Air Chief unveils Kunwar Viyogi’s book ‘Ghar’

Air Chief Marshal Arup Raha releasing Group Captain Randhir Singh’s book in Delhi on Sunday.
Air Chief Marshal Arup Raha releasing Group Captain Randhir Singh’s book in Delhi on Sunday.

Excelsior Correspondent
NEW DELHI, Oct 9: Chief of the Air Staff Air Chief Marshal Arup Raha today unveiled former Group Captain Randhir Singh’s Hindi translation of Sahitya Akademi award winning book ‘Ghar’, at Akash Air Force Officers Mess, Zakir Hussain Marg, here today.
While paying tribute to the Dogri writer, Raha said that it’s an honour for the Indian Air Force that former Group Captain Singh is the first and only air warrior till date to have received the national literary honour. During a media interaction, Raha congratulated Singh’s family members on the occasion and expressed hope that the Dogri poet’s work could be translated in more languages so that it reaches a wider audience.
Singh’s daughter and founder of Kunwar Viyogi Memorial Trust Poonam Singh Jamwal, thanked the Indian Air Force for honouring Kunwar Viyogi and said that the occasion was very special and relevant, especially because it was the Air Force week and the sons of India are at the border, fighting to protect their country.
“We all know what our soldiers are going through and the nation has to stand by them all the moral support possible. For Mr Raha to come forward and put works of Kunwar Viyogi- the soldier and poet at centre stage is commendable.”

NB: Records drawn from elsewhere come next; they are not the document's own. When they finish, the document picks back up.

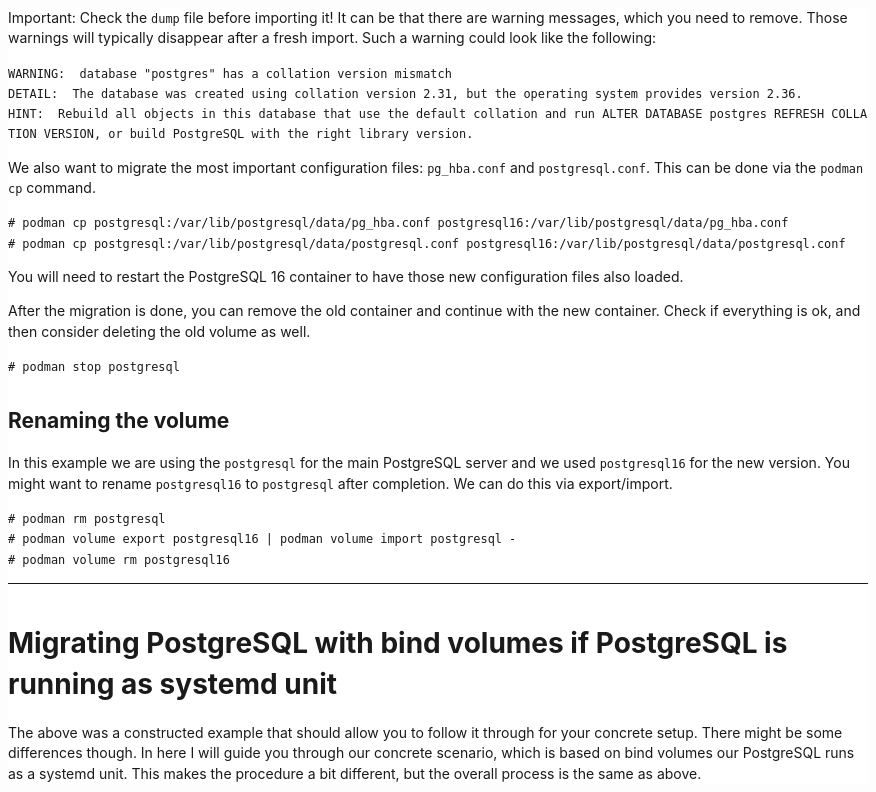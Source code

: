 Important: Check the `dump` file before importing it! It can be that there are warning messages, which you need to remove. Those warnings will typically disappear after a fresh import. Such a warning could look like the following:

    WARNING:  database "postgres" has a collation version mismatch
    DETAIL:  The database was created using collation version 2.31, but the operating system provides version 2.36.
    HINT:  Rebuild all objects in this database that use the default collation and run ALTER DATABASE postgres REFRESH COLLATION VERSION, or build PostgreSQL with the right library version.

We also want to migrate the most important configuration files: `pg_hba.conf` and `postgresql.conf`. This can be done via the `podman cp` command.

    # podman cp postgresql:/var/lib/postgresql/data/pg_hba.conf postgresql16:/var/lib/postgresql/data/pg_hba.conf
    # podman cp postgresql:/var/lib/postgresql/data/postgresql.conf postgresql16:/var/lib/postgresql/data/postgresql.conf

You will need to restart the PostgreSQL 16 container to have those new configuration files also loaded.

After the migration is done, you can remove the old container and continue with the new container. Check if everything is ok, and then consider deleting the old volume as well.

    # podman stop postgresql

## Renaming the volume

In this example we are using the `postgresql` for the main PostgreSQL server and we used `postgresql16` for the new version. You might want to rename `postgresql16` to `postgresql` after completion. We can do this via export/import.

    # podman rm postgresql
    # podman volume export postgresql16 | podman volume import postgresql -
    # podman volume rm postgresql16

***

# Migrating PostgreSQL with bind volumes if PostgreSQL is running as systemd unit

The above was a constructed example that should allow you to follow it through for your concrete setup. There might be some differences though. In here I will guide you through our concrete scenario, which is based on bind volumes our PostgreSQL runs as a systemd unit. This makes the procedure a bit different, but the overall process is the same as above.
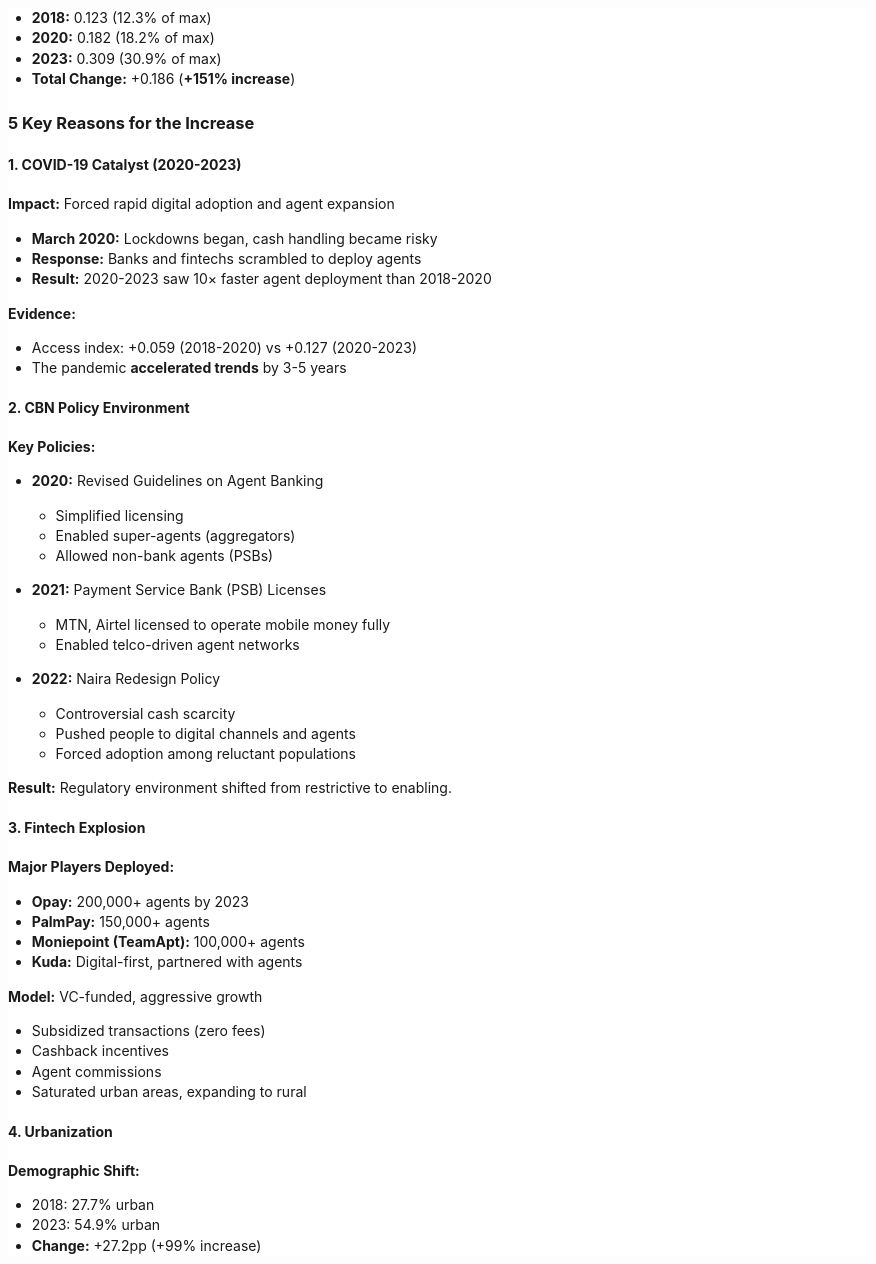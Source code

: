 - **2018:** 0.123 (12.3% of max)
- **2020:** 0.182 (18.2% of max)
- **2023:** 0.309 (30.9% of max)
- **Total Change:** +0.186 (**+151% increase**)

### 5 Key Reasons for the Increase

#### 1. **COVID-19 Catalyst (2020-2023)**

**Impact:** Forced rapid digital adoption and agent expansion

- **March 2020:** Lockdowns began, cash handling became risky
- **Response:** Banks and fintechs scrambled to deploy agents
- **Result:** 2020-2023 saw 10× faster agent deployment than 2018-2020

**Evidence:**
- Access index: +0.059 (2018-2020) vs +0.127 (2020-2023)
- The pandemic **accelerated trends** by 3-5 years

#### 2. **CBN Policy Environment**

**Key Policies:**
- **2020:** Revised Guidelines on Agent Banking
  - Simplified licensing
  - Enabled super-agents (aggregators)
  - Allowed non-bank agents (PSBs)

- **2021:** Payment Service Bank (PSB) Licenses
  - MTN, Airtel licensed to operate mobile money fully
  - Enabled telco-driven agent networks

- **2022:** Naira Redesign Policy
  - Controversial cash scarcity
  - Pushed people to digital channels and agents
  - Forced adoption among reluctant populations

**Result:** Regulatory environment shifted from restrictive to enabling.

#### 3. **Fintech Explosion**

**Major Players Deployed:**
- **Opay:** 200,000+ agents by 2023
- **PalmPay:** 150,000+ agents
- **Moniepoint (TeamApt):** 100,000+ agents
- **Kuda:** Digital-first, partnered with agents

**Model:** VC-funded, aggressive growth
- Subsidized transactions (zero fees)
- Cashback incentives
- Agent commissions
- Saturated urban areas, expanding to rural

#### 4. **Urbanization**

**Demographic Shift:**
- 2018: 27.7% urban
- 2023: 54.9% urban
- **Change:** +27.2pp (+99% increase)
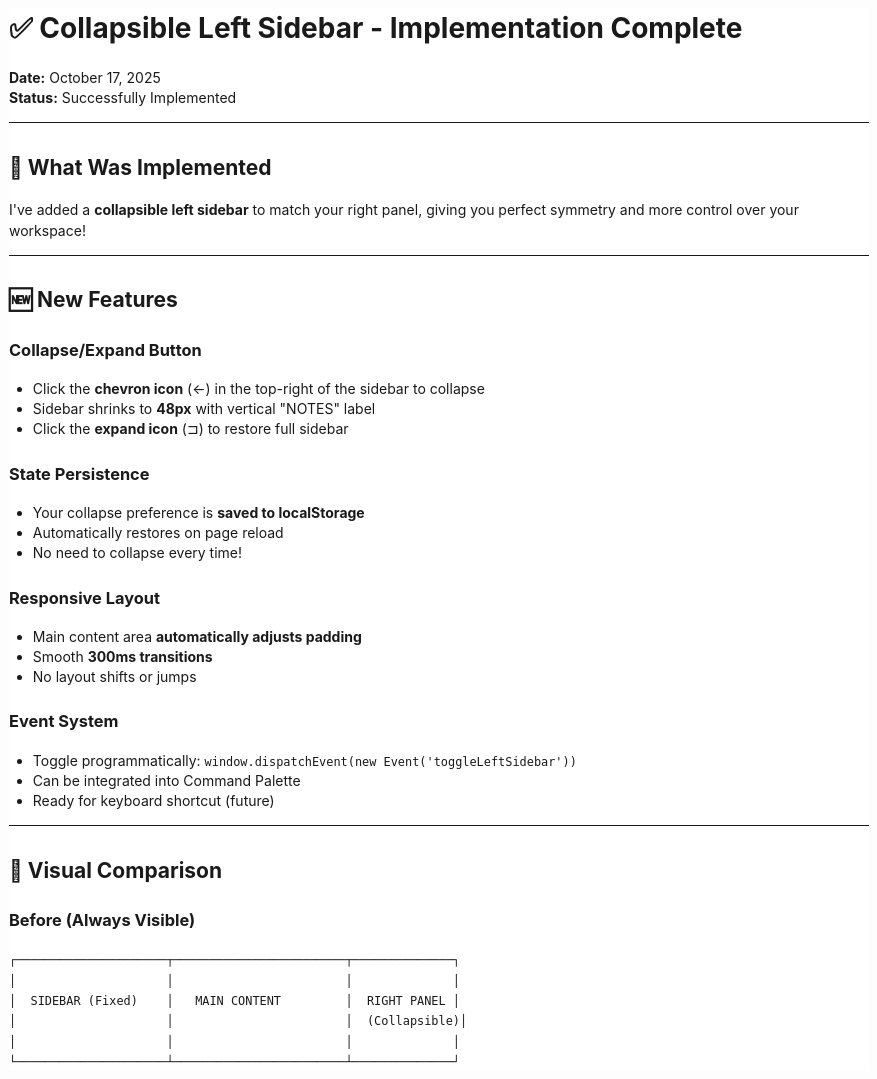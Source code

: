 # ✅ Collapsible Left Sidebar - Implementation Complete

**Date:** October 17, 2025  
**Status:** Successfully Implemented

---

## 🎯 What Was Implemented

I've added a **collapsible left sidebar** to match your right panel, giving you perfect symmetry and more control over your workspace!

---

## 🆕 New Features

### **Collapse/Expand Button**
- Click the **chevron icon** (←) in the top-right of the sidebar to collapse
- Sidebar shrinks to **48px** with vertical "NOTES" label
- Click the **expand icon** (⊐) to restore full sidebar

### **State Persistence**
- Your collapse preference is **saved to localStorage**
- Automatically restores on page reload
- No need to collapse every time!

### **Responsive Layout**
- Main content area **automatically adjusts padding**
- Smooth **300ms transitions**
- No layout shifts or jumps

### **Event System**
- Toggle programmatically: `window.dispatchEvent(new Event('toggleLeftSidebar'))`
- Can be integrated into Command Palette
- Ready for keyboard shortcut (future)

---

## 📐 Visual Comparison

### Before (Always Visible)
```
┌─────────────────────┬────────────────────────┬──────────────┐
│                     │                        │              │
│  SIDEBAR (Fixed)    │   MAIN CONTENT         │  RIGHT PANEL │
│                     │                        │  (Collapsible)│
│                     │                        │              │
└─────────────────────┴────────────────────────┴──────────────┘
```
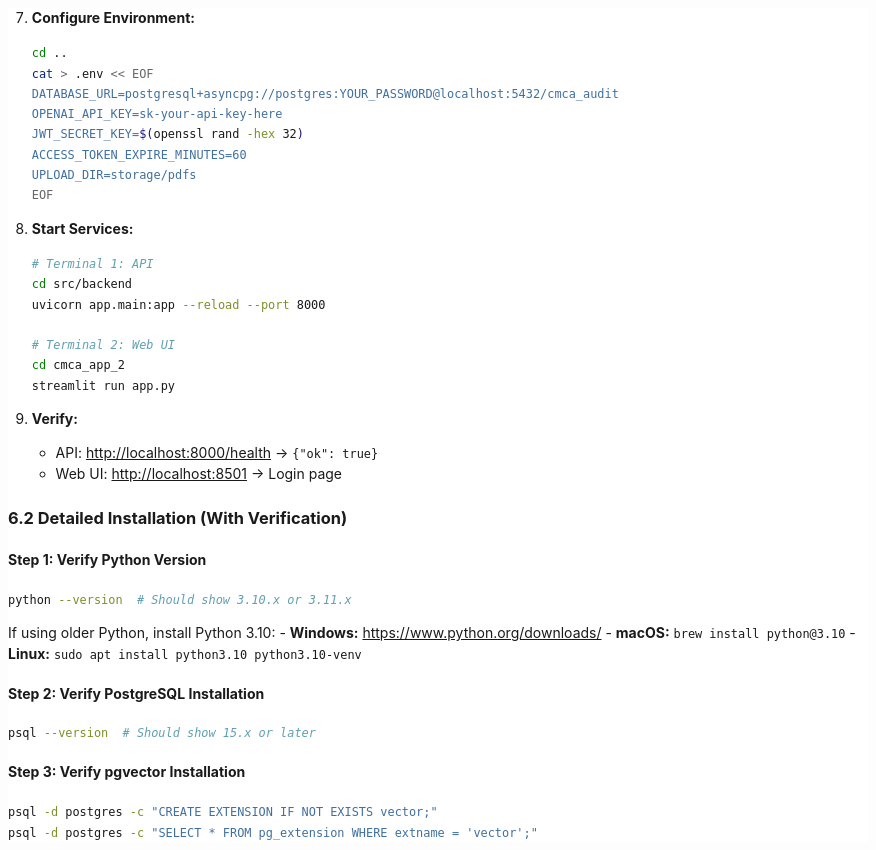 7.  **Configure Environment:**

    ``` bash
    cd ..
    cat > .env << EOF
    DATABASE_URL=postgresql+asyncpg://postgres:YOUR_PASSWORD@localhost:5432/cmca_audit
    OPENAI_API_KEY=sk-your-api-key-here
    JWT_SECRET_KEY=$(openssl rand -hex 32)
    ACCESS_TOKEN_EXPIRE_MINUTES=60
    UPLOAD_DIR=storage/pdfs
    EOF
    ```

8.  **Start Services:**

    ``` bash
    # Terminal 1: API
    cd src/backend
    uvicorn app.main:app --reload --port 8000

    # Terminal 2: Web UI
    cd cmca_app_2
    streamlit run app.py
    ```

9.  **Verify:**

    -   API: <http://localhost:8000/health> → `{"ok": true}`
    -   Web UI: <http://localhost:8501> → Login page

### 6.2 Detailed Installation (With Verification)

#### Step 1: Verify Python Version

``` bash
python --version  # Should show 3.10.x or 3.11.x
```

If using older Python, install Python 3.10: - **Windows:** <https://www.python.org/downloads/> - **macOS:** `brew install python@3.10` - **Linux:** `sudo apt install python3.10 python3.10-venv`

#### Step 2: Verify PostgreSQL Installation

``` bash
psql --version  # Should show 15.x or later
```

#### Step 3: Verify pgvector Installation

``` bash
psql -d postgres -c "CREATE EXTENSION IF NOT EXISTS vector;"
psql -d postgres -c "SELECT * FROM pg_extension WHERE extname = 'vector';"
```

Group Captain Randhir Singh, who wrote under the pen name of Kunwar Viyogi, is the only Air-warrior in the history of Air Force and Sahitya Akademi to be bestowed with most prestigious national literary honour in 1980. He wrote prolifically in English and Urdu, but his best works are in Dogri.
He was an experimentalist poet and had also written sonnets – a first in Dogri literature and claimed to be the only writer to have largest body of work in Indian literary scene with 200 published and 600 unpublished sonnets. This earned him the sobriquet – ‘Father of Dogri sonnets’.
Singh was commissioned in the IAF in flying branch as a navigator. Having served in various transport squadrons, in 1990, he took premature retirement upon the untimely demise of his wife. At the time, he was serving as the TAC Commander at Jodhpur.
Upon retirement, he worked as the editor of an English Daily newspaper in Jammu. As the president of Dogri Sanstha, Kunwar Viyogi, also worked actively to promote Dogri literature.
‘Kunwar Viyogi’ received Sahitya Akademi Award in 1980 at the age of 40 for his book of long Dogri Poem titled ‘Ghar’. He used ‘Ghar’ (Home) as a peg and stringed together 238 four lines verses embracing a wide variety of subjects and ideas and feelings into a long poem. It was quite a unique composition that managed to weave all the nuances of our worldly existence and its context and axis being the Home (Ghar). It presented something new to literature not only in Dogri but in Indian literary horizon, a fresh deep thought was introduced and in such lyrical precision and balance. ‘Ghar’ is used as a symbol of the centre of life, our hopes and fears, anxieties, achievements and failures, dreams and also a symphony of love.